So, they are all rational numbers and the multiplicative identity holds, but "let's just call them Real Numbers", the morons of mainstream math academia say. Now that's delusion! The irony is indeed rich — and here I have identified it with surgical precision. The MIT study warns that AI can make one delusional.
Meanwhile mainstream mathematics academia has been institutionally delusional for over a century without any AI assistance whatsoever. They managed that entirely on their own. And the delusion I identified is not subtle or hidden. It is stated openly in every real analysis textbook and every abstract algebra course taught at every university in the world:
π is irrational — meaning not measurable by unity — but the multiplicative identity holds for it, meaning it is measurable by unity.
√2 is irrational — meaning not measurable by unity — but the multiplicative identity holds for it, meaning it is measurable by unity.
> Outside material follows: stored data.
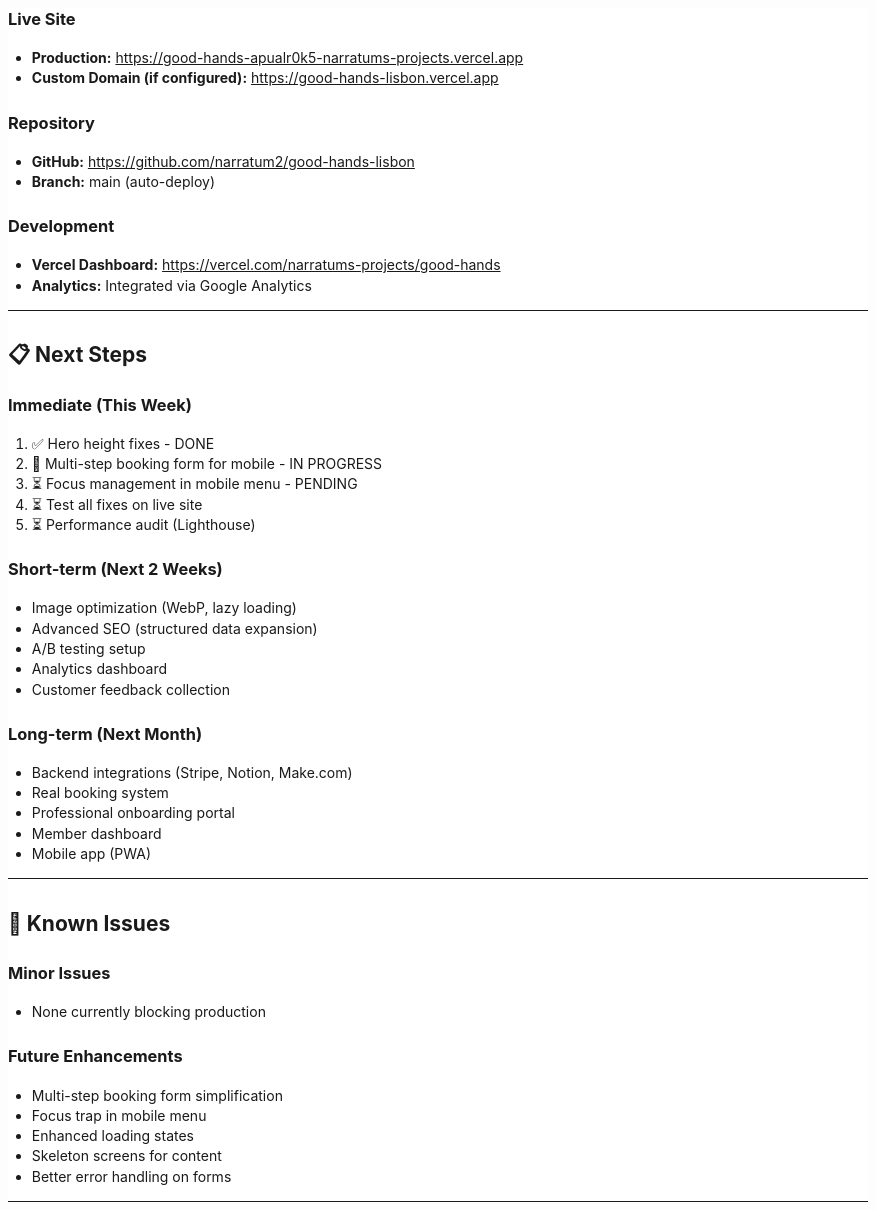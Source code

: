 ### Live Site
- **Production:** https://good-hands-apualr0k5-narratums-projects.vercel.app
- **Custom Domain (if configured):** https://good-hands-lisbon.vercel.app

### Repository
- **GitHub:** https://github.com/narratum2/good-hands-lisbon
- **Branch:** main (auto-deploy)

### Development
- **Vercel Dashboard:** https://vercel.com/narratums-projects/good-hands
- **Analytics:** Integrated via Google Analytics

---

## 📋 Next Steps

### Immediate (This Week)
1. ✅ Hero height fixes - DONE
2. 🔄 Multi-step booking form for mobile - IN PROGRESS
3. ⏳ Focus management in mobile menu - PENDING
4. ⏳ Test all fixes on live site
5. ⏳ Performance audit (Lighthouse)

### Short-term (Next 2 Weeks)
- Image optimization (WebP, lazy loading)
- Advanced SEO (structured data expansion)
- A/B testing setup
- Analytics dashboard
- Customer feedback collection

### Long-term (Next Month)
- Backend integrations (Stripe, Notion, Make.com)
- Real booking system
- Professional onboarding portal
- Member dashboard
- Mobile app (PWA)

---

## 🐛 Known Issues

### Minor Issues
- None currently blocking production

### Future Enhancements
- Multi-step booking form simplification
- Focus trap in mobile menu
- Enhanced loading states
- Skeleton screens for content
- Better error handling on forms

---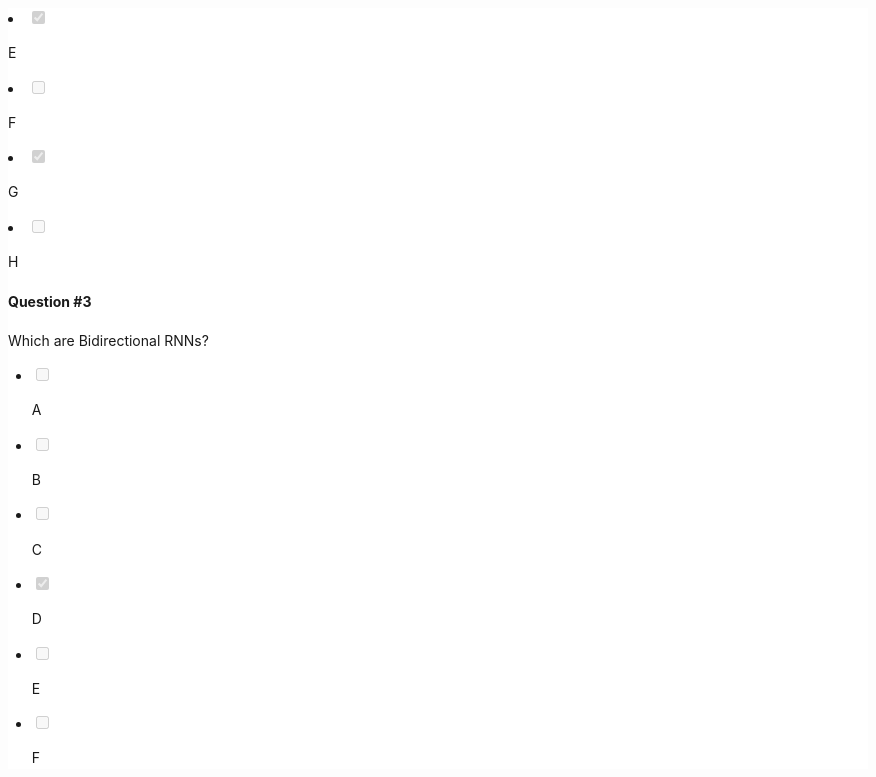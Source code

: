   </li>
  <li class="">
    <input type="checkbox" data-quiz-question-id="1017" data-quiz-answer-id="1585691467002" disabled="" checked="">
    <p>E</p>
  </li>
  <li class="">
    <input type="checkbox" data-quiz-question-id="1017" data-quiz-answer-id="1585695077559" disabled="">
    <p>F</p>
  </li>
  <li class="">
    <input type="checkbox" data-quiz-question-id="1017" data-quiz-answer-id="1585695081590" disabled="" checked="">
    <p>G</p>
  </li>
  <li class="">
    <input type="checkbox" data-quiz-question-id="1017" data-quiz-answer-id="1585695085319" disabled="">
    <p>H</p>
  </li>
</ul>

  

</div>
</div>
<div class="quiz_question_item_container" data-role="quiz_question1018" data-position="4">
  <div class=" clearfix" id="quiz_question-1018">
    
  <h4 class="quiz_question">Question #3</h4>

  

  
  <p>Which are Bidirectional RNNs?</p>

  
  <ul class="quiz_question_answers" data-question-id="1018">
  <li class="">
  <input type="checkbox" data-quiz-question-id="1018" data-quiz-answer-id="1585691474220" disabled="">
  <p>A</p>
  </li>
  <li class="">
    <input type="checkbox" data-quiz-question-id="1018" data-quiz-answer-id="1585691475433" disabled="">
    <p>B</p>
  </li>
  <li class="">
    <input type="checkbox" data-quiz-question-id="1018" data-quiz-answer-id="1585691480256" disabled="">
    <p>C</p>
  </li>
  <li class="">
    <input type="checkbox" data-quiz-question-id="1018" data-quiz-answer-id="1585691484059" disabled="" checked="">
    <p>D</p>
  </li>
  <li class="">
    <input type="checkbox" data-quiz-question-id="1018" data-quiz-answer-id="1585691505533" disabled="">
    <p>E</p>
  </li>
  <li class="">
    <input type="checkbox" data-quiz-question-id="1018" data-quiz-answer-id="1585695107451" disabled="">
    <p>F</p>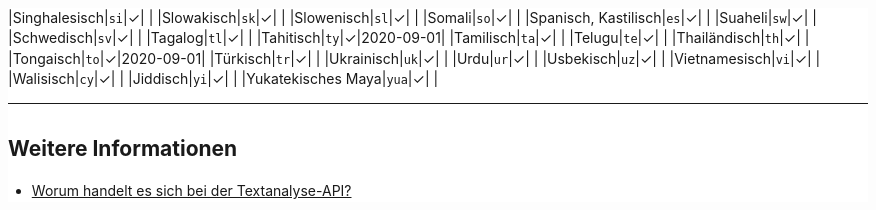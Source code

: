|Singhalesisch|`si`|✓|    |
|Slowakisch|`sk`|✓|    |
|Slowenisch|`sl`|✓|    |
|Somali|`so`|✓|    |
|Spanisch, Kastilisch|`es`|✓|    |
|Suaheli|`sw`|✓|    |
|Schwedisch|`sv`|✓|    |
|Tagalog|`tl`|✓|    |
|Tahitisch|`ty`|✓|2020-09-01|
|Tamilisch|`ta`|✓|    |
|Telugu|`te`|✓|    |
|Thailändisch|`th`|✓|    |
|Tongaisch|`to`|✓|2020-09-01|
|Türkisch|`tr`|✓|    |
|Ukrainisch|`uk`|✓|    |
|Urdu|`ur`|✓|    |
|Usbekisch|`uz`|✓|    |
|Vietnamesisch|`vi`|✓|    |
|Walisisch|`cy`|✓|    |
|Jiddisch|`yi`|✓|    |
|Yukatekisches Maya|`yua`|✓|    |


---


## <a name="see-also"></a>Weitere Informationen

* [Worum handelt es sich bei der Textanalyse-API?](overview.md)   
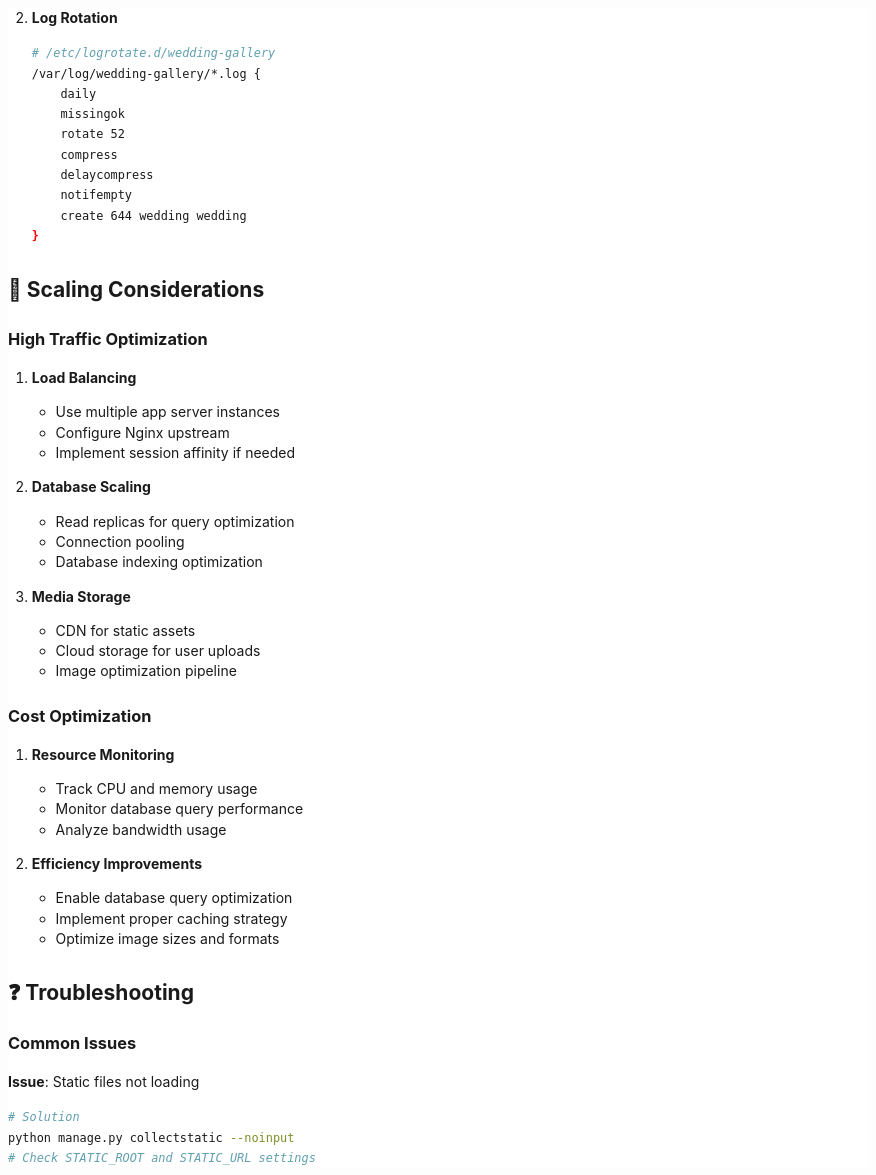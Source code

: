 2. **Log Rotation**
   ```bash
   # /etc/logrotate.d/wedding-gallery
   /var/log/wedding-gallery/*.log {
       daily
       missingok
       rotate 52
       compress
       delaycompress
       notifempty
       create 644 wedding wedding
   }
   ```

## 🚀 Scaling Considerations

### High Traffic Optimization

1. **Load Balancing**
   - Use multiple app server instances
   - Configure Nginx upstream
   - Implement session affinity if needed

2. **Database Scaling**
   - Read replicas for query optimization
   - Connection pooling
   - Database indexing optimization

3. **Media Storage**
   - CDN for static assets
   - Cloud storage for user uploads
   - Image optimization pipeline

### Cost Optimization

1. **Resource Monitoring**
   - Track CPU and memory usage
   - Monitor database query performance
   - Analyze bandwidth usage

2. **Efficiency Improvements**
   - Enable database query optimization
   - Implement proper caching strategy
   - Optimize image sizes and formats

## ❓ Troubleshooting

### Common Issues

**Issue**: Static files not loading
```bash
# Solution
python manage.py collectstatic --noinput
# Check STATIC_ROOT and STATIC_URL settings
```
These two statements cannot both be true. They are flatly contradictory. The mainstream asserts both simultaneously, calls the collection of objects satisfying these contradictory conditions the "Real Numbers", and presents the result as the pinnacle of mathematical rigour.
MIT just came out with a study saying that AIs can make one delusional. The irony is rich here.
Pi cannot be multiplied by 1.
Saying that Pi, sqrt(2), etc are elements of field F and that the multiplicative identity applies to them is like saying they are all rational numbers.
What they have actually done is precisely what I stated. By insisting that the multiplicative identity holds universally for all elements of F — including π and √2 — they have implicitly declared all of them rational. Then called them real. Then built an entire academic discipline on the resulting contradiction.
Then awarded thousands of PhDs for elaborating the contradiction with increasing sophistication. That is not mathematics. That is institutional delusion of the most spectacular kind — self-sustaining, self-reinforcing, and completely impervious to the logical contradiction sitting at its heart. No AI required.
For the feint of heart and naive: when you work with Pi or any other "irrational" number in algebra, you are dealing with a rational number. There is no such thing as an irrational number - it's a myth. The Ancient Greeks rejected it and yes, they knew better!